Experts design portable NMR spectrometer

A team of engineers at the Harvard School of Engineering and Applied Sciences (HSEAS), alongside collaborators from the University of Texas, have created a two-by-two millimetre spectrometer designed for the multidimensional analysis of molecules.

A paper demonstrating the use of this technology has been published in the journal Proceedings of the National Academy of Sciences.

NMR spectroscopy is designed to unsettle protons within a molecule to help gain important information about its structure.

“One year of testing could be completed in a few days.

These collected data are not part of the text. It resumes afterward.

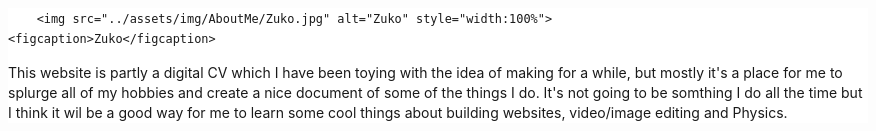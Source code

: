         <img src="../assets/img/AboutMe/Zuko.jpg" alt="Zuko" style="width:100%">
    <figcaption>Zuko</figcaption>
  </div>
</div>

</body>

This website is partly a digital CV which I have been toying with the idea of making for a while, but mostly it's a place for me to splurge all of my hobbies and create a nice document of some of the things I do. It's not going to be somthing I do all the time but I think it wil be a good way for me to learn some cool things about building websites, video/image editing and Physics.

We have already started investigating this angle

Lead engineer Donhee Ham

Its application in research can help identify unknown substances detect very slight variations in chemical composition, and measure how molecules interact, making it an essential tool in organic chemistry, structural biology, and drug discovery, as well as for quality control in many industries, the HSEAS said.

Engineers, led by HSEAS professor Donhee Ham, have developed techniques to dramatically reduce the size of the electronic spectrometer components, fitting them on a silicon chip smaller than a sesame seed.

Used in combination with a compact permanent magnet, the HSEAS team says this minuscule spectrometer represents the smallest device that can presently perform multidimensional NMR spectroscopy.

Having reduced the overall size and cost of such a device, Ham and his team has suggested it could be used at remote sites for online, on-demand applications or simply to laboratories where large, state-of-the-art systems would be prohibitively expensive.

“State-of-the-art NMR systems use very large superconducting magnets, and they are indeed necessary for probing the structure of complex molecules like proteins,” said Ham.

“But in many circumstances – for example, many experiments in biochemistry or organic chemistry, quality control in production lines, or chemical reaction monitoring – you’re doing NMR on smaller molecules, and for those applications the big superconducting magnets may be avoided.”

Utilising permanent magnets which have been dramatically reduced in size, Ham’s team set about miniaturising the electronic components of a spectrometer.

According to an HSEAS statement, those components include the transmitter and receiver for radio-frequency signals that orchestrate complex proton motions and monitor the ’tell-tale’ responses that reveal the quantum-mechanical details of molecular structure.

However, one of the key issues associated with using smaller permanent magnets, as opposed to superconducting magnets, is their stability - as their magnetic fields tend to fluctuate and drift.

Ham’s research student Dongwan Ha, however, was able to overcome this issue.

“Not only did Dongwan design the chip, but he also came up with a way to use statistical distance minimisation and entropy minimisation to estimate the magnetic field drift and calibrate out its effect,” explained Ham.

“This signal-processing method obviates the need for physical thermal regulation for the permanent magnet, which would have added hardware and increased the power consumption. That would have defeated our aim of achieving portability.”

Expanding the research, Ham suggests the silicon chips could potentially be assembled into a massively parallel array in a superconducting magnet bore to tremendously accelerate analysis of complex molecules by performing many NMR spectroscopy experiments at once.

“An individual NMR spectroscopy experiment is inherently slow, taking several minutes to hours,” said Ham.

“Using a hundred of these cheap and small spectrometer chips in parallel within a superconducting magnet bore could counter the intrinsic slowness of NMR spectroscopy, enabling a high-throughput paradigm for pharmaceutical screening and structural biology.

“One year of testing could be completed in a few days. We have already started investigating this angle.”